Madagascar fue la primera Misión «Ad Gentes» de la Congregación. San Vicente comenzó a relacionarse con la Santa Sede a través de la recién fundada Sagrada Congregación de Propaganda Fide, a la que envió una primera súplica con el propó­sito de obtener la concesión de las facultades que solían conceder a los misioneros, incluso en países católicos.

Por otra parte, san Vicente tenía relación con las dos Compañías que tenían permiso para comerciar con Indias o con Oriente.
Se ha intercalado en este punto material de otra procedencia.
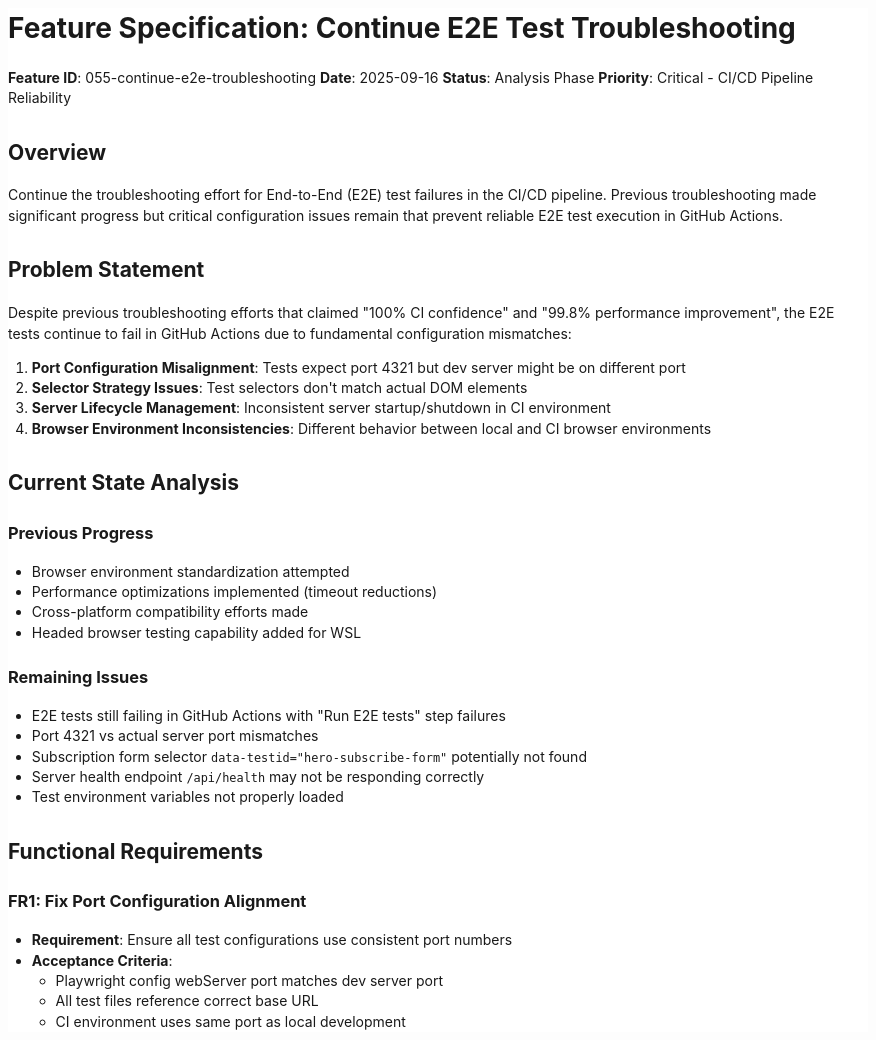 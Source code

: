 # Feature Specification: Continue E2E Test Troubleshooting

**Feature ID**: 055-continue-e2e-troubleshooting
**Date**: 2025-09-16
**Status**: Analysis Phase
**Priority**: Critical - CI/CD Pipeline Reliability

## Overview

Continue the troubleshooting effort for End-to-End (E2E) test failures in the CI/CD pipeline. Previous troubleshooting made significant progress but critical configuration issues remain that prevent reliable E2E test execution in GitHub Actions.

## Problem Statement

Despite previous troubleshooting efforts that claimed "100% CI confidence" and "99.8% performance improvement", the E2E tests continue to fail in GitHub Actions due to fundamental configuration mismatches:

1. **Port Configuration Misalignment**: Tests expect port 4321 but dev server might be on different port
2. **Selector Strategy Issues**: Test selectors don't match actual DOM elements
3. **Server Lifecycle Management**: Inconsistent server startup/shutdown in CI environment
4. **Browser Environment Inconsistencies**: Different behavior between local and CI browser environments

## Current State Analysis

### Previous Progress
- Browser environment standardization attempted
- Performance optimizations implemented (timeout reductions)
- Cross-platform compatibility efforts made
- Headed browser testing capability added for WSL

### Remaining Issues
- E2E tests still failing in GitHub Actions with "Run E2E tests" step failures
- Port 4321 vs actual server port mismatches
- Subscription form selector `data-testid="hero-subscribe-form"` potentially not found
- Server health endpoint `/api/health` may not be responding correctly
- Test environment variables not properly loaded

## Functional Requirements

### FR1: Fix Port Configuration Alignment
- **Requirement**: Ensure all test configurations use consistent port numbers
- **Acceptance Criteria**:
  - Playwright config webServer port matches dev server port
  - All test files reference correct base URL
  - CI environment uses same port as local development

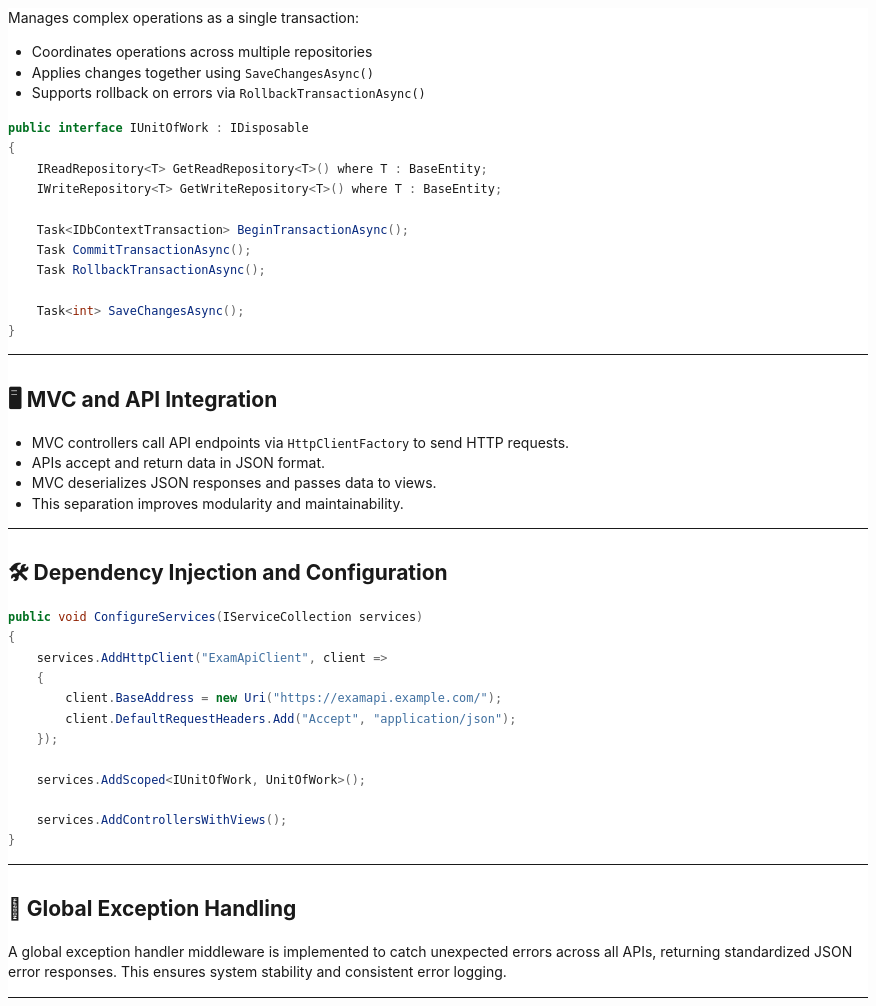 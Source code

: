 Manages complex operations as a single transaction:

* Coordinates operations across multiple repositories
* Applies changes together using `SaveChangesAsync()`
* Supports rollback on errors via `RollbackTransactionAsync()`

```csharp
public interface IUnitOfWork : IDisposable
{
    IReadRepository<T> GetReadRepository<T>() where T : BaseEntity;
    IWriteRepository<T> GetWriteRepository<T>() where T : BaseEntity;

    Task<IDbContextTransaction> BeginTransactionAsync();
    Task CommitTransactionAsync();
    Task RollbackTransactionAsync();

    Task<int> SaveChangesAsync();
}
```

---

## 🖥️ MVC and API Integration

* MVC controllers call API endpoints via `HttpClientFactory` to send HTTP requests.
* APIs accept and return data in JSON format.
* MVC deserializes JSON responses and passes data to views.
* This separation improves modularity and maintainability.

---

## 🛠 Dependency Injection and Configuration

```csharp
public void ConfigureServices(IServiceCollection services)
{
    services.AddHttpClient("ExamApiClient", client =>
    {
        client.BaseAddress = new Uri("https://examapi.example.com/");
        client.DefaultRequestHeaders.Add("Accept", "application/json");
    });

    services.AddScoped<IUnitOfWork, UnitOfWork>();

    services.AddControllersWithViews();
}
```

---

## 🚨 Global Exception Handling

A global exception handler middleware is implemented to catch unexpected errors across all APIs, returning standardized JSON error responses. This ensures system stability and consistent error logging.

---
Pero lo que movió a san Vicente a mandar Misioneros a Madagascar fue la necesidad de Evangelizar. San Vicente le escribía al P. Carlos Nacquart:

«Lo principal es que, después de esforzarse en vivir con las personas que tenga que tratar en olor de suavidad, y de buen ejemplo, procure que aquellas pobres gentes, nacidas en las tinieblas de la ignorancia de su Creador comprendan las verdades de nuestra fe, no ya por las sutiles razones de la teología, sino por razonamientos tomados de la naturaleza; pues hay que empezar por ahí, intentando hacerles compren­der que no hace usted más que desarrollar en ellos las seña­les que Dios les ha dejado de sí mismo v que había ido borrando la corrupción de la naturaleza, desde hace mucho tiempo habituada al mal». «Me gustaría que les hiciera ver las debilidades de la naturaleza humana mediante los desór­denes que ellos mismos condenan, pues también ellos tienen leyes, reyes y castigos».

«Si su divina Majestad quiere darle la gracia de cultivar la semilla de cristianos que ya hay allí y que viven con aquellas buenas gentes en la caridad cristiana, no dudo, ni mucho menos, que nuestro Señor se servirá de ustedes para prepararle allí a la Compañía una mies abundante. Vaya pues, padre, y ya que le envía Dios por medio de sus representantes en la tierra, eche las redes con valentía».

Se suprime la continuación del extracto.